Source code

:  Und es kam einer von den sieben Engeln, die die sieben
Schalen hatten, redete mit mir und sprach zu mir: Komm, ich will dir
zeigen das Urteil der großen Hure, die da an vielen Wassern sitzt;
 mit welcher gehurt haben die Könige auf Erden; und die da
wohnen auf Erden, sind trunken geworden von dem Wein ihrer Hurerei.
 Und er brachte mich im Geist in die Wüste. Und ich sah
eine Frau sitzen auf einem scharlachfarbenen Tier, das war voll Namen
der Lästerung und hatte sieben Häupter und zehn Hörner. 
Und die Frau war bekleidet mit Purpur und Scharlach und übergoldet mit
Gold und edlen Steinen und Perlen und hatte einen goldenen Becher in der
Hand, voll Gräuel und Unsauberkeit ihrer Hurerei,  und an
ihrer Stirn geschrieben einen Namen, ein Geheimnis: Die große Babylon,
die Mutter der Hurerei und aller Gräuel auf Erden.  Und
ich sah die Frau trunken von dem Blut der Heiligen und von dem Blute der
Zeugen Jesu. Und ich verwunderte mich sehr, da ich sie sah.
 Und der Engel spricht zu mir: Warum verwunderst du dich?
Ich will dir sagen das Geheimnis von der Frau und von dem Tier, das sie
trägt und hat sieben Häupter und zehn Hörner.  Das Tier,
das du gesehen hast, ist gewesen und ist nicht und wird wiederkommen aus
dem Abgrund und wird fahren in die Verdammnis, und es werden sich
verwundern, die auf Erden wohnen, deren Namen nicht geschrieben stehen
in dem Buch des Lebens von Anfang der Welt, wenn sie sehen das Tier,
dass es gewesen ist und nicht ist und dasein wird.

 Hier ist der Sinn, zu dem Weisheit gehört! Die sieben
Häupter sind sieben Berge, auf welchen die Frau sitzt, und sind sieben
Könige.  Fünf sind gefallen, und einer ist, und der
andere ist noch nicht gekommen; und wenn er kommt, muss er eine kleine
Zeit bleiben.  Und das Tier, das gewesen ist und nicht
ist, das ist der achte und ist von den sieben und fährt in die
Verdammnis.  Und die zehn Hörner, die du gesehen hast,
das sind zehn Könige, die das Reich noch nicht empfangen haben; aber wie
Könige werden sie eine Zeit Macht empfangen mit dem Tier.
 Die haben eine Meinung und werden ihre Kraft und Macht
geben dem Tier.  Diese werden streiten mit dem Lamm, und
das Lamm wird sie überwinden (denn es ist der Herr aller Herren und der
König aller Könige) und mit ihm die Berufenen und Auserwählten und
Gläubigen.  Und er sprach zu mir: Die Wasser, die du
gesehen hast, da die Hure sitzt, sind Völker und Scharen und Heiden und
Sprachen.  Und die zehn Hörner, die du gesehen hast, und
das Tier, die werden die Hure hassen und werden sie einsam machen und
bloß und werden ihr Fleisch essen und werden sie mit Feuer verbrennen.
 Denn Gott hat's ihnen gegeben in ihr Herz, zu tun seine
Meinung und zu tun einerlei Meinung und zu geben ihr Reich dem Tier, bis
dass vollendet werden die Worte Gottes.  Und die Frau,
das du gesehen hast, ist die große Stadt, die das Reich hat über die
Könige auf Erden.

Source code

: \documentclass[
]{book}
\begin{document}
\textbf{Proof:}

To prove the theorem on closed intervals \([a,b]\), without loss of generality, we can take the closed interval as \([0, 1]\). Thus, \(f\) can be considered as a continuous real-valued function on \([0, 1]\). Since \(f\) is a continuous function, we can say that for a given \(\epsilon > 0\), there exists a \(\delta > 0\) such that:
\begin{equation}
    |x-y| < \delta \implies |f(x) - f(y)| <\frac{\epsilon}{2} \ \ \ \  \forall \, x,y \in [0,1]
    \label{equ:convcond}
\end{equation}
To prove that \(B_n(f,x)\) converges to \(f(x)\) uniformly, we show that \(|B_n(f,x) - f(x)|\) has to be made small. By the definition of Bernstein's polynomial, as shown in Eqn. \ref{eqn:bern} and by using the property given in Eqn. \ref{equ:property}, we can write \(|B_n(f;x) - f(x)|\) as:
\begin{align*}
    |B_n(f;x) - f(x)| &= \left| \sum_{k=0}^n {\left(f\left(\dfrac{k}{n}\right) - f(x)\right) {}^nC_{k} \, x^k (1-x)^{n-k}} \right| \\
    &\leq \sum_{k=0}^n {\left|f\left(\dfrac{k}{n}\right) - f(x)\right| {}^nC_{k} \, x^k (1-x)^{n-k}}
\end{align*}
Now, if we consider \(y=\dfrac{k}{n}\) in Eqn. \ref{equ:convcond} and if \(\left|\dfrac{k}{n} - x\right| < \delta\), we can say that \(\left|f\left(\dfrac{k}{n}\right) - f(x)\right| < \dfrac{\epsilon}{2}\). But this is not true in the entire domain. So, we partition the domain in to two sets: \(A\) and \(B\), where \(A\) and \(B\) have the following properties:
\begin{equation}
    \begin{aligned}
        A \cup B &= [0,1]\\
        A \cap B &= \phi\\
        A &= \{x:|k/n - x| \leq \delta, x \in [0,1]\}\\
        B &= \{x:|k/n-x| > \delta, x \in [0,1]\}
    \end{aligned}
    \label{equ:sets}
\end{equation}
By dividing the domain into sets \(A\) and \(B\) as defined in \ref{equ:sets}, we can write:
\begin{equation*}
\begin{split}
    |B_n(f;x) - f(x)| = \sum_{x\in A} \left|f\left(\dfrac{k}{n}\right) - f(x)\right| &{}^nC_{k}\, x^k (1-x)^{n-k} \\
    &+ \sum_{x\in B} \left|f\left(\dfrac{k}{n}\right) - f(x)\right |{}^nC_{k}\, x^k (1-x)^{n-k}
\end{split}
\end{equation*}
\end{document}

☆ ☆ ☆ ☆ ☆

Beginning at the line above that contains "Und er brachte", return each line exactly through the line that contains "die Mutter der", and no others.

 Und er brachte mich im Geist in die Wüste. Und ich sah
eine Frau sitzen auf einem scharlachfarbenen Tier, das war voll Namen
der Lästerung und hatte sieben Häupter und zehn Hörner. 
Und die Frau war bekleidet mit Purpur und Scharlach und übergoldet mit
Gold und edlen Steinen und Perlen und hatte einen goldenen Becher in der
Hand, voll Gräuel und Unsauberkeit ihrer Hurerei,  und an
ihrer Stirn geschrieben einen Namen, ein Geheimnis: Die große Babylon,
die Mutter der Hurerei und aller Gräuel auf Erden.  Und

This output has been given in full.